◆ **Task brief**: Each line below must be reproduced exactly as it stands. Pictures stay out of the copy.

◆ **Source material**:

------------------------------------------------------------------------

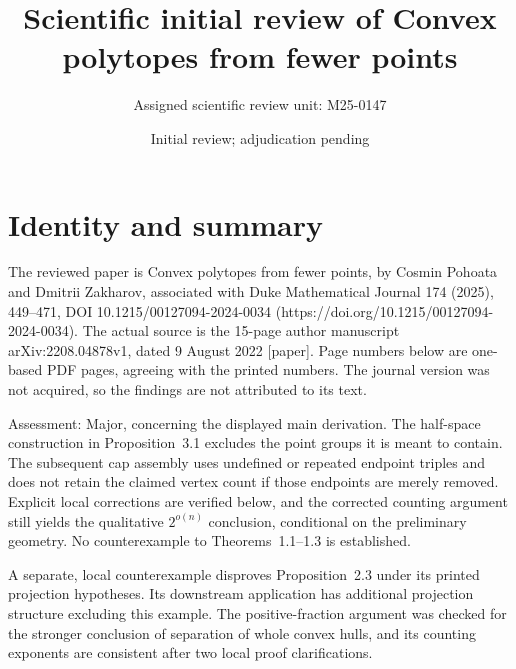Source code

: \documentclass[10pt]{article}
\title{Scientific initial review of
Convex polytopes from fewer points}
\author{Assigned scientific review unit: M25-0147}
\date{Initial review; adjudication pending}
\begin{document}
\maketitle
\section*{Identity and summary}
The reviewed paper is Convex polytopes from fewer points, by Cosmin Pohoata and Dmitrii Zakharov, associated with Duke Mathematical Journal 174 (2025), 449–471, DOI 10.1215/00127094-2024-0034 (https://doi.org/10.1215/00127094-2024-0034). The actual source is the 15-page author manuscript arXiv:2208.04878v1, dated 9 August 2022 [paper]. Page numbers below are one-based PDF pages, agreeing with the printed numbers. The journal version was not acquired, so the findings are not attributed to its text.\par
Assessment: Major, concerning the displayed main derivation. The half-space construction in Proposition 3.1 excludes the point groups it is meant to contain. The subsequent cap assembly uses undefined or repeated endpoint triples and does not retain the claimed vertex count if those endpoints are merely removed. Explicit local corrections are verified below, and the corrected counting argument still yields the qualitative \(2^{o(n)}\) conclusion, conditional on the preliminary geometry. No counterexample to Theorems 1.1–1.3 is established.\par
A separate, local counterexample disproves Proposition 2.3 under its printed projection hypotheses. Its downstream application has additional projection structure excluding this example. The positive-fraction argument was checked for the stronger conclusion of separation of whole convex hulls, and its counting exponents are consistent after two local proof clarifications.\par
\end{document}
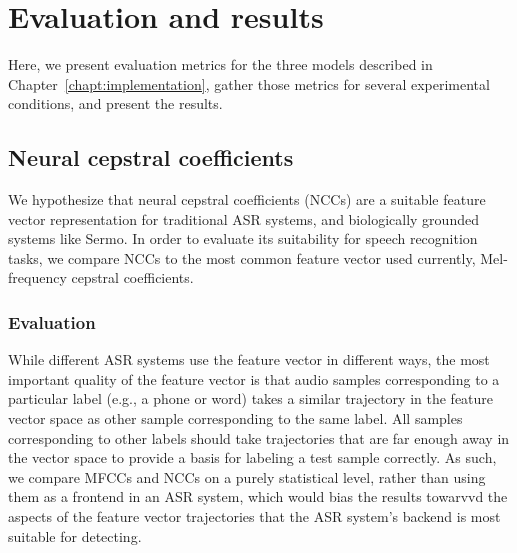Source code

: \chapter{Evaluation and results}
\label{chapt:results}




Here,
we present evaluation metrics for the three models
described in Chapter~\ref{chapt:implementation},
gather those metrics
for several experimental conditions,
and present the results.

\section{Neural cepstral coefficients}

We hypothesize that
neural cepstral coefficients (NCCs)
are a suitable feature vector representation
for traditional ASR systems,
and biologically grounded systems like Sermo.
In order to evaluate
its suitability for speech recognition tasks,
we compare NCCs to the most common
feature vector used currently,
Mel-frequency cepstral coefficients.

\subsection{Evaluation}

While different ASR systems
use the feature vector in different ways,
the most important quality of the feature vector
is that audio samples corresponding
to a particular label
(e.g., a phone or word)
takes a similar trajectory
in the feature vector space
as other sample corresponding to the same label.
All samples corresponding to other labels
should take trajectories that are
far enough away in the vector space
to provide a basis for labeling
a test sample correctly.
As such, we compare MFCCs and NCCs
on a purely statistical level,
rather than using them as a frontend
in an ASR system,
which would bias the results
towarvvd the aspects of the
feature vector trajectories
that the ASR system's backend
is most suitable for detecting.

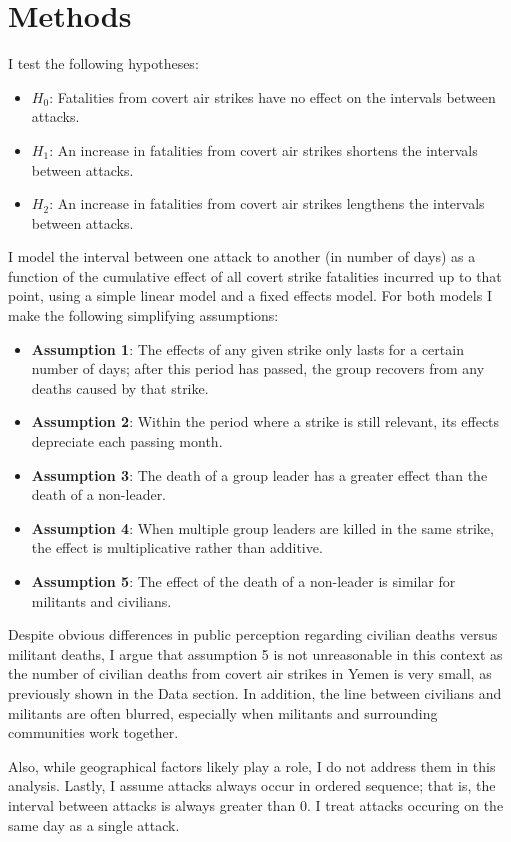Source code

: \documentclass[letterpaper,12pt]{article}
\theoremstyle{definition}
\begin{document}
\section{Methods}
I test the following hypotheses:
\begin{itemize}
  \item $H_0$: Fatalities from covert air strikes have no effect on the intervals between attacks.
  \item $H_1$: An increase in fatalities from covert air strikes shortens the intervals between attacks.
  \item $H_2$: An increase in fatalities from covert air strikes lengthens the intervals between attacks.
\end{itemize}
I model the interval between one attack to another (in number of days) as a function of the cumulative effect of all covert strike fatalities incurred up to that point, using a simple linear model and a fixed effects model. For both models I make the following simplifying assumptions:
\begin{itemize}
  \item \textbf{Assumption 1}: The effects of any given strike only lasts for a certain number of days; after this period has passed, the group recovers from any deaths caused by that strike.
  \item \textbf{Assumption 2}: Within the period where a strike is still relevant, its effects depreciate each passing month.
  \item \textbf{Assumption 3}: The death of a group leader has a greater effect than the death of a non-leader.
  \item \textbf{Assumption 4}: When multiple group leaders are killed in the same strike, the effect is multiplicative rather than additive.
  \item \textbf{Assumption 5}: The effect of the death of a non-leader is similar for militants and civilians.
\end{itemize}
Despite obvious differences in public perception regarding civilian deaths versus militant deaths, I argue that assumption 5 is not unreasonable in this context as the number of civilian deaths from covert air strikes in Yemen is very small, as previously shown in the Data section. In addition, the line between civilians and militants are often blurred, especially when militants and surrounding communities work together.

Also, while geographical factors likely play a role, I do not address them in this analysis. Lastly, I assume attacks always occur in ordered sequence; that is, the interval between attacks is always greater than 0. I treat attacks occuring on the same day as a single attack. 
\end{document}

------------------------------------------------------------------------

◆ **Answer for the task**:
Source code

: \documentclass[10pt]{article}
\title{Scientific initial review of
Convex polytopes from fewer points}
\author{Assigned scientific review unit: M25-0147}
\date{Initial review; adjudication pending}
\begin{document}
\maketitle
\section*{Identity and summary}
The reviewed paper is Convex polytopes from fewer points, by Cosmin Pohoata and Dmitrii Zakharov, associated with Duke Mathematical Journal 174 (2025), 449–471, DOI 10.1215/00127094-2024-0034 (https://doi.org/10.1215/00127094-2024-0034). The actual source is the 15-page author manuscript arXiv:2208.04878v1, dated 9 August 2022 [paper]. Page numbers below are one-based PDF pages, agreeing with the printed numbers. The journal version was not acquired, so the findings are not attributed to its text.\par
Assessment: Major, concerning the displayed main derivation. The half-space construction in Proposition 3.1 excludes the point groups it is meant to contain. The subsequent cap assembly uses undefined or repeated endpoint triples and does not retain the claimed vertex count if those endpoints are merely removed. Explicit local corrections are verified below, and the corrected counting argument still yields the qualitative \(2^{o(n)}\) conclusion, conditional on the preliminary geometry. No counterexample to Theorems 1.1–1.3 is established.\par
A separate, local counterexample disproves Proposition 2.3 under its printed projection hypotheses. Its downstream application has additional projection structure excluding this example. The positive-fraction argument was checked for the stronger conclusion of separation of whole convex hulls, and its counting exponents are consistent after two local proof clarifications.\par
\end{document}
Source code

: \chapter{Evaluation and results}
\label{chapt:results}




Here,
we present evaluation metrics for the three models
described in Chapter~\ref{chapt:implementation},
gather those metrics
for several experimental conditions,
and present the results.

\section{Neural cepstral coefficients}

We hypothesize that
neural cepstral coefficients (NCCs)
are a suitable feature vector representation
for traditional ASR systems,
and biologically grounded systems like Sermo.
In order to evaluate
its suitability for speech recognition tasks,
we compare NCCs to the most common
feature vector used currently,
Mel-frequency cepstral coefficients.

\subsection{Evaluation}

While different ASR systems
use the feature vector in different ways,
the most important quality of the feature vector
is that audio samples corresponding
to a particular label
(e.g., a phone or word)
takes a similar trajectory
in the feature vector space
as other sample corresponding to the same label.
All samples corresponding to other labels
should take trajectories that are
far enough away in the vector space
to provide a basis for labeling
a test sample correctly.
As such, we compare MFCCs and NCCs
on a purely statistical level,
rather than using them as a frontend
in an ASR system,
which would bias the results
towarvvd the aspects of the
feature vector trajectories
that the ASR system's backend
is most suitable for detecting.

Source code

: \documentclass[letterpaper,12pt]{article}
\theoremstyle{definition}
\begin{document}
\section{Methods}
I test the following hypotheses:
\begin{itemize}
  \item $H_0$: Fatalities from covert air strikes have no effect on the intervals between attacks.
  \item $H_1$: An increase in fatalities from covert air strikes shortens the intervals between attacks.
  \item $H_2$: An increase in fatalities from covert air strikes lengthens the intervals between attacks.
\end{itemize}
I model the interval between one attack to another (in number of days) as a function of the cumulative effect of all covert strike fatalities incurred up to that point, using a simple linear model and a fixed effects model. For both models I make the following simplifying assumptions:
\begin{itemize}
  \item \textbf{Assumption 1}: The effects of any given strike only lasts for a certain number of days; after this period has passed, the group recovers from any deaths caused by that strike.
  \item \textbf{Assumption 2}: Within the period where a strike is still relevant, its effects depreciate each passing month.
  \item \textbf{Assumption 3}: The death of a group leader has a greater effect than the death of a non-leader.
  \item \textbf{Assumption 4}: When multiple group leaders are killed in the same strike, the effect is multiplicative rather than additive.
  \item \textbf{Assumption 5}: The effect of the death of a non-leader is similar for militants and civilians.
\end{itemize}
Despite obvious differences in public perception regarding civilian deaths versus militant deaths, I argue that assumption 5 is not unreasonable in this context as the number of civilian deaths from covert air strikes in Yemen is very small, as previously shown in the Data section. In addition, the line between civilians and militants are often blurred, especially when militants and surrounding communities work together.

Also, while geographical factors likely play a role, I do not address them in this analysis. Lastly, I assume attacks always occur in ordered sequence; that is, the interval between attacks is always greater than 0. I treat attacks occuring on the same day as a single attack. 
\end{document}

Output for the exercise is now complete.